Ken Balcomb is the director for the Center for Whale Research on San Juan Island in Puget Sound. It’s a long way from here to Lewiston, but Balcomb sees the connection. He’s spent most of his time tracking the resident killer whales that cruise the sound in summer. He knows that chinook are whale food. The health of these orcas and that of the chinook population in the nearby ocean neatly track each other. Unfortunately, it’s a track leading toward extinction. Orcas joined Snake River chinook on the Endangered Species list in 2006. “There used to be this huge biomass of chinook in the ocean, produced by all the rivers of the Pacific Coast; the Columbia was the big horse of all those,” Balcomb told me. “We’re down to less than one percent of historic abundance. Climate change doesn’t look good for salmon in the Klamath or the Sacramento. But there’s a lot of intact habitat left on the Snake. It’s our best shot.

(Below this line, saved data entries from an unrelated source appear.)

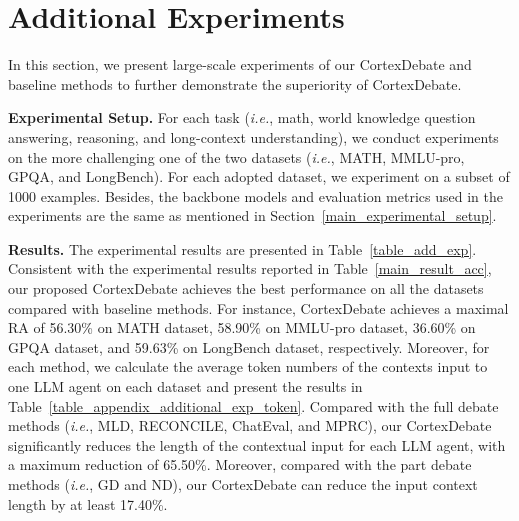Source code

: \section{Additional Experiments}
\label{appendix_additional_experiments}

In this section, we present large-scale experiments of our CortexDebate and baseline methods to further demonstrate the superiority of CortexDebate. 

\textbf{Experimental Setup.} For each task (\textit{i.e.}, math, world knowledge question answering, reasoning, and long-context understanding), we conduct experiments on the more challenging one of the two datasets (\textit{i.e.}, MATH, MMLU-pro, GPQA, and LongBench). For each adopted dataset, we experiment on a subset of 1000 examples. Besides, the backbone models and evaluation metrics used in the experiments are the same as mentioned in Section~\ref{main_experimental_setup}.

\textbf{Results.} The experimental results are presented in Table~\ref{table_add_exp}. Consistent with the experimental results reported in Table~\ref{main_result_acc}, our proposed CortexDebate achieves the best performance on all the datasets compared with baseline methods. For instance, CortexDebate achieves a maximal RA of 56.30\% on MATH dataset, 58.90\% on MMLU-pro dataset, 36.60\% on GPQA dataset, and 59.63\% on LongBench dataset, respectively. Moreover, for each method, we calculate the average token numbers of the contexts input to one LLM agent on each dataset and present the results in Table~\ref{table_appendix_additional_exp_token}. Compared with the full debate methods (\textit{i.e.}, MLD, RECONCILE, ChatEval, and MPRC), our CortexDebate significantly reduces the length of the contextual input for each LLM agent, with a maximum reduction of 65.50\%. Moreover, compared with the part debate methods (\textit{i.e.}, GD and ND), our CortexDebate can reduce the input context length by at least 17.40\%.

I think any reasonable biologist will tell you the only way to take advantage of it is to tear out the dams.”
In the pristine water above the dams, predators abound. Back on Bigfoot Creek we watched a black bear sow and her two cubs splashing about, the mama submersing her head in the creek looking for a quick snack. Her behavior made us all the more hopeful a few chinook would be waiting up at the pool. More wild luck: guarded by weathered granite spires, a dozen big kings patrolled blue-green water so clear you could make out the spider-web pattern of cracks in specific boulders at the river bottom. Basking in the last blast of summer heat with all eyes on the water, it was easy to imagine we were 700 miles out in the tropical Pacific rather than that distance from its colder gray shores.
We slaked a considerable thirst from the cold, clean water of the creek, toasting salmon, bears, wolves and whales, then made our way back to the boats. Camped that night beneath cedars on an acre of white sand we had all to ourselves, I swilled the last of that good water, thinking again of all the lives nurtured by the Bigfoot. Racked out with one eye on the rising moon, I succumbed to the sensation I’d drifted off to sleep by the sea, rising and falling on an unleashed Idaho tide.